For some reason, I can’t get mad about it. All I can do is pray and carry on with life. My wife is the same way. Of course, I did move about 1000 pounds of food yesterday in the food bank we manage. And I did strip an 8’ x 10’ plot of ground and start turning it for a garden . . . all by hand. My wife says that instead of salty tears coming through my eyes, I cried with my body. Perhaps I did.

I don’t get it. She wants to walk away from a free college education just twelve weeks before the end of her High School career so she can “live her life”. When I told her not to touch the hot stove, she didn’t. When I told her to look both ways across the street and hold my hand, she did. When I put the dangers out of reach and told her what would be harmful, she listened. When I read the Bible, she heard. She went to AWANA. She has been involved in ministry. She is a smart girl, great with kids, lots of leadership potential.

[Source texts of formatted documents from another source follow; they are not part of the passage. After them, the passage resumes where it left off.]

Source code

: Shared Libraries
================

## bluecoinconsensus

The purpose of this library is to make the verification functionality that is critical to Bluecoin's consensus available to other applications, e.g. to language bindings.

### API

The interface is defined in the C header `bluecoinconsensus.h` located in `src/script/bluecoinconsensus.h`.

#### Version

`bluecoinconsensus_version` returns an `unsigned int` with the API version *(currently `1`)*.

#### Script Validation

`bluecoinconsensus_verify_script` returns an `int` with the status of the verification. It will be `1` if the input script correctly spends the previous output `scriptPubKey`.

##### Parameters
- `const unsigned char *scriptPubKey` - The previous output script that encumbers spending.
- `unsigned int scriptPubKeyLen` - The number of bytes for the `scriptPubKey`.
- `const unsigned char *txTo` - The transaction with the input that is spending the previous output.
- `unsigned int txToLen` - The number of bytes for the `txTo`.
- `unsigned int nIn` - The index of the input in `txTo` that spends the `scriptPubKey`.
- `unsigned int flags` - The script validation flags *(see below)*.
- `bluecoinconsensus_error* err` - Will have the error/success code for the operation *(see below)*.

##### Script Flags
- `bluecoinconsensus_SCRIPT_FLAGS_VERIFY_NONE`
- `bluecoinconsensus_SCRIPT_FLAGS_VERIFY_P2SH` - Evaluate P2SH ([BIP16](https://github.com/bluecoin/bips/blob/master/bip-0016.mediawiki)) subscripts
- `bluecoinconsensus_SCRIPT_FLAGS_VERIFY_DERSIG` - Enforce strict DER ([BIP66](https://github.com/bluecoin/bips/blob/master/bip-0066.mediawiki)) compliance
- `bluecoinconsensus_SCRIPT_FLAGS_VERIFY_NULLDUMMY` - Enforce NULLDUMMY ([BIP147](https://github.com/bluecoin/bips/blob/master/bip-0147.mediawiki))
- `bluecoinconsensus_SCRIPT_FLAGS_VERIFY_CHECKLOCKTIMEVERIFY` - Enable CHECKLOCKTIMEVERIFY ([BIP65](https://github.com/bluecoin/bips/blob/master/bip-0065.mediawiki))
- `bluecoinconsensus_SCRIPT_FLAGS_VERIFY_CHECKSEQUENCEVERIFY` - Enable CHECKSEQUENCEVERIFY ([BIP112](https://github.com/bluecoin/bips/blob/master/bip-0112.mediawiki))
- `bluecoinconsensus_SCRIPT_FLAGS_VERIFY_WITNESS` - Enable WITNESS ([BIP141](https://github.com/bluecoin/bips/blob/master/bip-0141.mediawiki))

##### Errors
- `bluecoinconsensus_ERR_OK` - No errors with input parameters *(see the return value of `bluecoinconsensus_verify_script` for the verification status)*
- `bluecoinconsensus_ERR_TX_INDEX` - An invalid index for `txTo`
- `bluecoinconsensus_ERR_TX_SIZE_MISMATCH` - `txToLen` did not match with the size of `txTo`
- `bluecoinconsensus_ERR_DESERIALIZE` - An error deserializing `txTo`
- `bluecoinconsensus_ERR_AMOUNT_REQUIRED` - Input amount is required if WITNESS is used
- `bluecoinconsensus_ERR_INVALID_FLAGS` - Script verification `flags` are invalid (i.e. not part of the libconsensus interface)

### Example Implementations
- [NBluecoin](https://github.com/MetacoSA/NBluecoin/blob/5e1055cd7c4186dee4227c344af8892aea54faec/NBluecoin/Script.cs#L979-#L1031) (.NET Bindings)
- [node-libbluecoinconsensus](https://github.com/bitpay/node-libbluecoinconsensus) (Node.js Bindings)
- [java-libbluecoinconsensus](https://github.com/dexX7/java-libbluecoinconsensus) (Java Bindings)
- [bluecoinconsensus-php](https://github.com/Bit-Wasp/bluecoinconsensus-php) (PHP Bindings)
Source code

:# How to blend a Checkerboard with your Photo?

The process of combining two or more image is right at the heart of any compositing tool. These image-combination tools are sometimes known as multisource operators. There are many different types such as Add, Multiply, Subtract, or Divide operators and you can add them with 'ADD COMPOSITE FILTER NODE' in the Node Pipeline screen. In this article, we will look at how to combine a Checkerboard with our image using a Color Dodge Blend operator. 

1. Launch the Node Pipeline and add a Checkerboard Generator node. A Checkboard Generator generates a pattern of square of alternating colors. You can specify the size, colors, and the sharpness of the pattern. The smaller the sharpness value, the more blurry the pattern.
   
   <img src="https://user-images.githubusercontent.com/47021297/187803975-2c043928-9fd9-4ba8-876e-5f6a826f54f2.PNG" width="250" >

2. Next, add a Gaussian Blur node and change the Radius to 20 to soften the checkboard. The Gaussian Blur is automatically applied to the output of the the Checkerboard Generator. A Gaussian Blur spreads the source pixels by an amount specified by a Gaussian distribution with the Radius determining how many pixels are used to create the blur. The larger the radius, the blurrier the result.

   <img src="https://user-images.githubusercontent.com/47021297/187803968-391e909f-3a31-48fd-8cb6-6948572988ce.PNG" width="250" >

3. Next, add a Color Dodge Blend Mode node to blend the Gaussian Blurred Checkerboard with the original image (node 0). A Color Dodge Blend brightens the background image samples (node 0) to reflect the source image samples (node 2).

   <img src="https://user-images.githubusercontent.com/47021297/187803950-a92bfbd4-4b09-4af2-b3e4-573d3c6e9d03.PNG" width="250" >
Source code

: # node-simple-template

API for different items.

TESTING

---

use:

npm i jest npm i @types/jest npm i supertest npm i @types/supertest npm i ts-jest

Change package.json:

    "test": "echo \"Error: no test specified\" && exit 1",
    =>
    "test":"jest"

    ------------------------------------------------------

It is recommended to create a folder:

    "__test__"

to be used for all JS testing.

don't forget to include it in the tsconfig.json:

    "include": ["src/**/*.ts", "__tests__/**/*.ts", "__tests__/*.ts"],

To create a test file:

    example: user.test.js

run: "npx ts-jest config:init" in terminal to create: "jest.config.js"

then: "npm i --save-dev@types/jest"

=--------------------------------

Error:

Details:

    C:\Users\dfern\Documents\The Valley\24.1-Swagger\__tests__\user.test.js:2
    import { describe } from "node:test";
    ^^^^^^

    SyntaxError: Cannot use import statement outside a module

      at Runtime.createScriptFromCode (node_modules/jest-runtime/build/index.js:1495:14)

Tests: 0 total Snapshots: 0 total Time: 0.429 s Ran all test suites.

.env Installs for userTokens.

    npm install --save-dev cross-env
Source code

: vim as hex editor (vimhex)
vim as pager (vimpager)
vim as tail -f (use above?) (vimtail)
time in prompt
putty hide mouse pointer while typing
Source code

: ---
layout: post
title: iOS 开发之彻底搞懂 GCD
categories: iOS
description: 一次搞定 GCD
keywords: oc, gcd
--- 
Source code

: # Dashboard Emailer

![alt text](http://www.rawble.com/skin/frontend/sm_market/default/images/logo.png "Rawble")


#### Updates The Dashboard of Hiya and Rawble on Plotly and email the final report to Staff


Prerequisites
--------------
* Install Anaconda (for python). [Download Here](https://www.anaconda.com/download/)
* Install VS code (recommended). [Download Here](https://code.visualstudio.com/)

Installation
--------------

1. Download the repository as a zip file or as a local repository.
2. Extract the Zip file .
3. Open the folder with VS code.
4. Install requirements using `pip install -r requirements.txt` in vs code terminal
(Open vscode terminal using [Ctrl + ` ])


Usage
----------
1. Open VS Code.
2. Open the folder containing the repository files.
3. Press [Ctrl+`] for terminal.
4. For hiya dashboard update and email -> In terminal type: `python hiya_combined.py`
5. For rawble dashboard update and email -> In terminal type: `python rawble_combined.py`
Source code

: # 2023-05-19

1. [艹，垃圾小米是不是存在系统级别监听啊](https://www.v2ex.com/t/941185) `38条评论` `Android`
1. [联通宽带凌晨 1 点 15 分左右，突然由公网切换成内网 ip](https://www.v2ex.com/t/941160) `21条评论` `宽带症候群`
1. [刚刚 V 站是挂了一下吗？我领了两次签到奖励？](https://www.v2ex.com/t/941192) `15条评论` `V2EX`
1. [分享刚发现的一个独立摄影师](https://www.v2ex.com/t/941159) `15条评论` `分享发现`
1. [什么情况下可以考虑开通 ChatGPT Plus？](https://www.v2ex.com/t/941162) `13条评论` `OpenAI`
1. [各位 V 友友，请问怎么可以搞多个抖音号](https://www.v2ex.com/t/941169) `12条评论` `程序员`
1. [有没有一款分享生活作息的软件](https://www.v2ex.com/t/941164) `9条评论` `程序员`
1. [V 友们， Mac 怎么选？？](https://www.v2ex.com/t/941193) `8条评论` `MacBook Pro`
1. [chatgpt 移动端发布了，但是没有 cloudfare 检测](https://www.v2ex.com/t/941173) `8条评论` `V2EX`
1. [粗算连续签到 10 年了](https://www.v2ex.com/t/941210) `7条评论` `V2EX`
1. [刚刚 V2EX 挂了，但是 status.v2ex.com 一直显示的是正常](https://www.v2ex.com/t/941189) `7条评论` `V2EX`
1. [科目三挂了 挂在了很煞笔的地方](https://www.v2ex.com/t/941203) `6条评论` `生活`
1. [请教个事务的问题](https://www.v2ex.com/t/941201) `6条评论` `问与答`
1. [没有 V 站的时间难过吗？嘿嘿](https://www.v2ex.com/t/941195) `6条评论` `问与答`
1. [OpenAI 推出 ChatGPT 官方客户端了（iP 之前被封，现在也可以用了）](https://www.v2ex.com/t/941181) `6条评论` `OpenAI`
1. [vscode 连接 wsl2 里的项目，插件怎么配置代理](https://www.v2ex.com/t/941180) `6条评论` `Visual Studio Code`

Her siblings are treating this like a death. They cried most of the day: “Oh, here is ‘Lisa’s shirt. Here is her room.” Etc. What do you say when they ask if she is coming home? “Not right now” is my answer.

Last night we ate a small dinner and goofed around some. Then one of the kids suggested we go to The Point (a scenic overlook on campus) and pray. The moon was almost full and everything was bright, so we loaded up the dog and went to The Point. They played and screamed and ran around in the dark for about an hour. Finally, we gathered in the gazebo and prayed for ‘Lisa and talked about “if we were still 7 in the family, or are we six?”; “what if she doesn’t come back can I have her stuff?”; “Is she going to go to church?” and other stuff like that. The best one was, “is this God’s will?” Of course it is. How else is someone going to learn? God is teaching us all something right now, not just her. Everyone was satisfied, so we left.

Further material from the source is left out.